# How to trap a badger...



## El Gato Loco (Jan 15, 2010)

I wouldn't try this one at home...


----------



## Mattuk (Oct 16, 2010)

I just felt sorry for the poor little sod and how brave and courageous it was.


----------



## youngdon (Mar 10, 2010)

Geez where is a game and fish officer when you need one.


----------



## hassell (Feb 9, 2010)

Perhaps they should have started out with a circus tent!!


----------



## On a call (Mar 3, 2010)

Nice way to catch a badger....not.

Sure stood his ground.


----------



## El Gato Loco (Jan 15, 2010)

I wonder how illegal that was? And they seem to be the guys from Soar No More which is even funnier.


----------



## On a call (Mar 3, 2010)

I doubt it was illegal....perhaps a bit dumb, but certainly somthing I would have tried when I was his age.

Sure do give him credit.

I noticed that they were from Soar no More also.


----------



## Mattuk (Oct 16, 2010)

Why would you give these idiots credit for harassing this poor animal? Why would you of tried it?


----------



## On a call (Mar 3, 2010)

First as a challenge without getting bit. It just plain looked fun. Second how much differant is this than catching a critter in a trap or a taking a wild horse on a rope.

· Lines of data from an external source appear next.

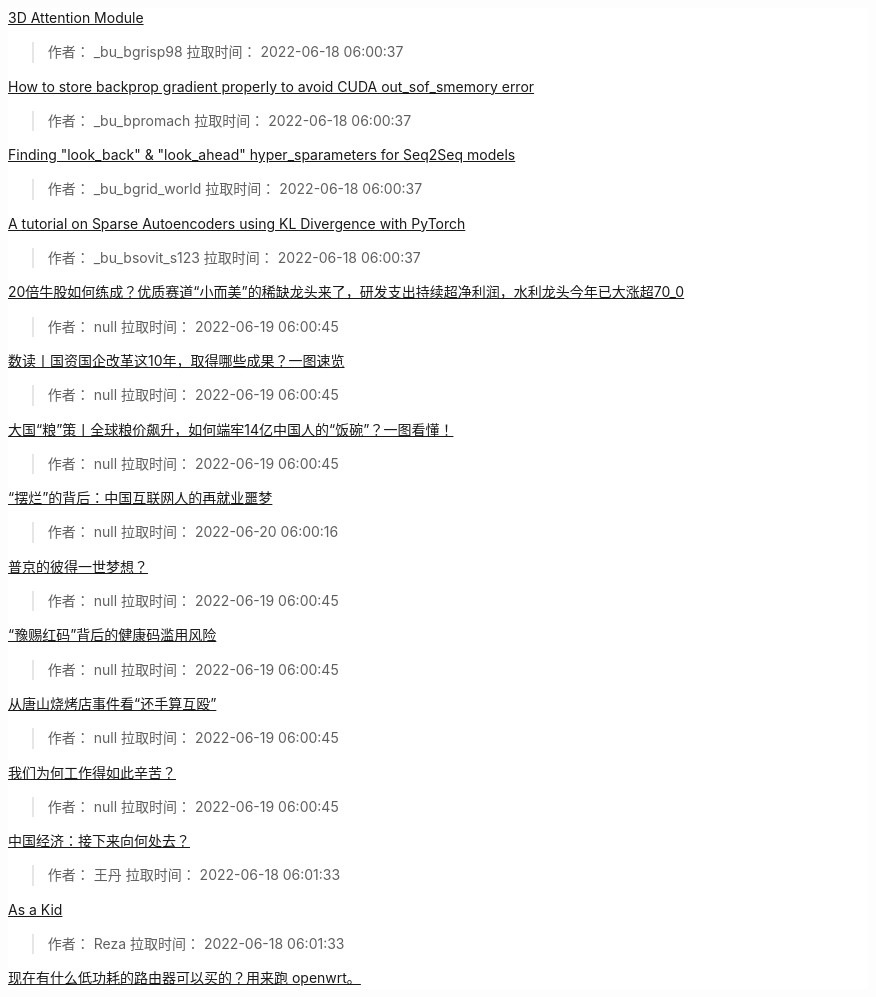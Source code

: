 [3D Attention Module](https://www.reddit.com/r/pytorch/comments/vebn67/3d_attention_module/)

> 作者： _bu_bgrisp98  拉取时间： 2022-06-18 06:00:37

 [How to store backprop gradient properly to avoid CUDA out_sof_smemory error](https://www.reddit.com/r/pytorch/comments/vebbqd/how_to_store_backprop_gradient_properly_to_avoid/)

> 作者： _bu_bpromach  拉取时间： 2022-06-18 06:00:37

 [Finding "look_back" & "look_ahead" hyper_sparameters for Seq2Seq models](https://www.reddit.com/r/pytorch/comments/ve72gw/finding_look_back_look_ahead_hyperparameters_for/)

> 作者： _bu_bgrid_world  拉取时间： 2022-06-18 06:00:37

 [A tutorial on Sparse Autoencoders using KL Divergence with PyTorch](https://www.reddit.com/r/pytorch/comments/ve00vx/a_tutorial_on_sparse_autoencoders_using_kl/)

> 作者： _bu_bsovit_s123  拉取时间： 2022-06-18 06:00:37

 [20倍牛股如何练成？优质赛道“小而美”的稀缺龙头来了，研发支出持续超净利润，水利龙头今年已大涨超70_0](https://m.21jingji.com/article/20220618/herald/21647e02badee8cf407162346a3a9dca.html)

> 作者： null  拉取时间： 2022-06-19 06:00:45

 [数读丨国资国企改革这10年，取得哪些成果？一图速览](https://m.21jingji.com/article/20220618/herald/f2fceb1b7bbf19917a62977b8efcb629.html)

> 作者： null  拉取时间： 2022-06-19 06:00:45

 [大国“粮”策丨全球粮价飙升，如何端牢14亿中国人的“饭碗”？一图看懂！](https://m.21jingji.com/article/20220618/herald/a29ed42a468531b10ef41277168bdd6e.html)

> 作者： null  拉取时间： 2022-06-19 06:00:45

 [“摆烂”的背后：中国互联网人的再就业噩梦](https://www.ftchinese.com/story/001096398)

> 作者： null  拉取时间： 2022-06-20 06:00:16

 [普京的彼得一世梦想？](https://www.ftchinese.com/story/001096389)

> 作者： null  拉取时间： 2022-06-19 06:00:45

 [“豫赐红码”背后的健康码滥用风险](https://www.ftchinese.com/story/001096384)

> 作者： null  拉取时间： 2022-06-19 06:00:45

 [从唐山烧烤店事件看“还手算互殴”](https://www.ftchinese.com/story/001096382)

> 作者： null  拉取时间： 2022-06-19 06:00:45

 [我们为何工作得如此辛苦？](https://www.ftchinese.com/story/001096336)

> 作者： null  拉取时间： 2022-06-19 06:00:45

 [中国经济：接下来向何处去？](https://www.ftchinese.com/story/001096387)

> 作者： 王丹  拉取时间： 2022-06-18 06:01:33

 [As a Kid](https://poorlydrawnlines.com/comic/as-a-kid/)

> 作者： Reza  拉取时间： 2022-06-18 06:01:33

 [现在有什么低功耗的路由器可以买的？用来跑 openwrt。](https://www.v2ex.com/t/860680)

Not arguing the fact that badger enjoyed being caught however.

Perhaps I am a nut however I have caught muskrats, ducks,opposum, rabbits, fox, and a deer by hand. Differant stories for each but mostly the oppurtunity was there.


----------



## Mattuk (Oct 16, 2010)

Those 2 were just pure idiots, I have far more respect for the badger.


----------



## youngdon (Mar 10, 2010)

I guess I just don't get it. If the animal had to be moved or he was going to harvest and skin it, it's not much different than catching it in a trap.... but then he should have killed it straight away. What was the point of putting it in a dog kennel. Catching animals in that manner is illegal here.


----------



## Helmet_S (Mar 18, 2010)

I wasn't able to watch it with sound. Did they say what they caught it for? If it was just for a challenge then it really was to bad that it didn't latch onto him and teach him a lesson. I am pretty sure he wouldn't do it again missing a few fingers or more. I kept waiting for it to charge under the blanket when the guy kept flipping it up at him.

If it was being relocated then it probably didn't stress him out to death. if he was harvesting the pelt then he should have just shot it and not harrassed him first.

yes it is probably more humane than a leghold trap but it still doesn't make hunters look good in the eyes of the anti's


----------



## youngdon (Mar 10, 2010)

Well said.


----------



## Mattuk (Oct 16, 2010)

I second that!


----------



## sell33 (Aug 5, 2010)

What exactly was the point of that...? anyone ever figure that out?

If it was to just relocate it then i have no problem with it as I doubt they really harmed it. But I personally probably would have been much more comfortable just shooting thing thing haha.


----------



## El Gato Loco (Jan 15, 2010)

It's illegal to relocate animals in most of the states i've researched. With trapping you're supposed to either immediately dispatch, or release (again, most states that i've researched).

I might have done something like this as a kid... these two are grown adults though. Just more idiots giving all of us hunters & trappers a bad name.


----------



## Mattuk (Oct 16, 2010)




----------



## bones44 (Jan 7, 2011)

I found myself cheering for the badger as well. I like when they walked away that the badger came to them challenging. Tough little bugger. To me that was purely harassment of an animal and shouldn't be videotaped. Just another couple of dumbasses looking for their 15 minutes of shame.


----------